It was known that the Patent Trial and Appeal Board (“PTAB”) rarely grants a patent owner’s motion to amend claims during inter partes review (IPR) proceedings, and there is no exception in an IPR proceeding involving Veritas Technologies LLC and Veeam Software Corporation (No. IPR2014-00090). In view of the PTAB’s recent denial, Veritas appealed to the Federal Circuit. On August 30, 2016, the Federal Circuit issued its opinion in Veritas Technologies LLC v. Veeam Software Corporation, 120 USPQ2d 1046 (Fed. Cir. 2016) finding the PTAB’s denial of Verita’s motion to amend was “arbitrary and capricious” and vacated the PTAB’s decision. Id. at 1048.

The patent at issue is owned by Veritas and is directed to systems and methods for prioritizing the restoration of computer data sought by an active application during a restoration process.
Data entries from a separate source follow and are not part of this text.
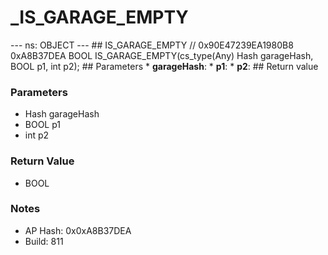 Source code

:# _IS_GARAGE_EMPTY

--- ns: OBJECT --- ## IS_GARAGE_EMPTY  // 0x90E47239EA1980B8 0xA8B37DEA BOOL IS_GARAGE_EMPTY(cs_type(Any) Hash garageHash, BOOL p1, int p2);  ## Parameters * **garageHash**: * **p1**: * **p2**:  ## Return value

### Parameters
* Hash garageHash
* BOOL p1
* int p2

### Return Value
* BOOL

### Notes
* AP Hash: 0x0xA8B37DEA
* Build: 811

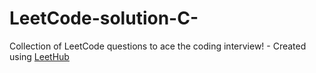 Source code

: # LeetCode-solution-C-
Collection of LeetCode questions to ace the coding interview! - Created using [LeetHub](https://github.com/QasimWani/LeetHub)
After institution of the IPR proceeding, Veritas filed a conditional motion to amend, seeking to add new, substitute claims 26 and 27, if the Board ultimately concluded that the challenged existing claims are unpatentable. Substitute claims 26 and 27 attempted to state more expressly the file-level restoration limitation that Veritas was urging as the proper construction of the existing claims.

The PTAB denied the motion to amend solely on the ground that Veritas did not discuss “whether each newly added feature was separately known in the prior art,” but instead only discussed “the newly added feature in combination with other known features.” The Federal Circuit disagreed with the PTAB’s rationale for denying entry of the conditional amendments finding that that Veritas sufficiently addressed the patentability of the combination of the newly added features with other known features. Regarding the PTAB’s reasoning based on Veritas’ failure to discuss whether each newly added feature was separately known in the prior art, the Federal Circuit did “not see how the Board could reasonably demand more from Veritas in this case” and stated “we have been shown no reason to doubt that it is only the combination that was the ‘new feature,’ a scenario recognized in a long line of Supreme Court and Federal Circuit cases noting that novel and nonobvious inventions often are only a combination of known individual features. In this case, we fail to see how describing the combination is meaningfully different from describing what is new about the proposed claims, even in comparison to the unamended claim.” Id. at 1053.

Therefore, the Court concluded that the PTAB’s denial of the motion merely because of the patent owner’s failure to discuss each separate feature of the claim was erroneous. The Court also stated that the Board rationale on denial of the motion to amend was in error regardless of how the en banc proceeding in In re Aqua Products, Inc. turns out.